Alignment statistics (by count).
This table shows the number of reads that remain after each major step in the processing pipeline (code and accompanying documentation about our processing pipeline can be found here: https://github.com/epigen-UCSD/atac_seq_pipeline). Normal ranges, where applicable, are discussed in the following section (b).
Fragments sequenced: The total number of reads or read pairs sequenced. If using paired-end sequencing this is the total number of reads divided by two, because both read pairs come from the same fragment. If using single-end sequencing this number will be identical to the number of reads.
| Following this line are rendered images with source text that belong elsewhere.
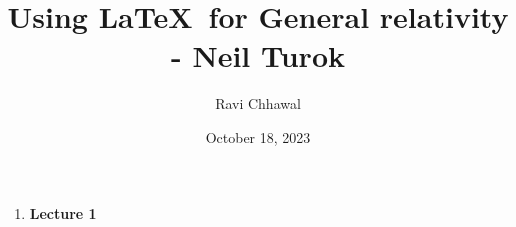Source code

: \documentclass[11pt,a4paper]{article}
\title{Using \LaTeX\ for General relativity - Neil Turok}
\author{Ravi Chhawal}
\date{October 18, 2023}
\begin{document}
\maketitle
\begin{enumerate}
    \item \textbf{\LARGE Lecture 1}

\end{enumerate}
\end{document}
Reads sequenced. The total number of reads sequenced, regardless of whether single-end or paired-end.
Reads aligned. The number of reads from (ii) that align to the reference genome of interest.
Reads aligned and pass mapq. The number of reads from (iii) that pass a mapping quality (mapq) filter to eliminate reads mapping to repetitive regions of the genome.
Reads aligned, pass mapq, and PCR dup removal. The number of reads from (iv) that remain after eliminating potential PCR duplicates. Reads aligned, pass mapq, PCR dup and mito removal. The number of reads from (v) that remain after eliminating reads that map to the mitochondrial genome. Mitochondrial reads are overrepresented in ATAC-seq libraries, but are not used for most downstream analysis.
Final number of fragments. This is the final number of usable fragments that remain after all filtering steps in the pipeline. This is the effective read depth of each library. If using single-end sequencing, this number will be the same as (vi). If using paired-end sequencing, this is (vi) divided by two.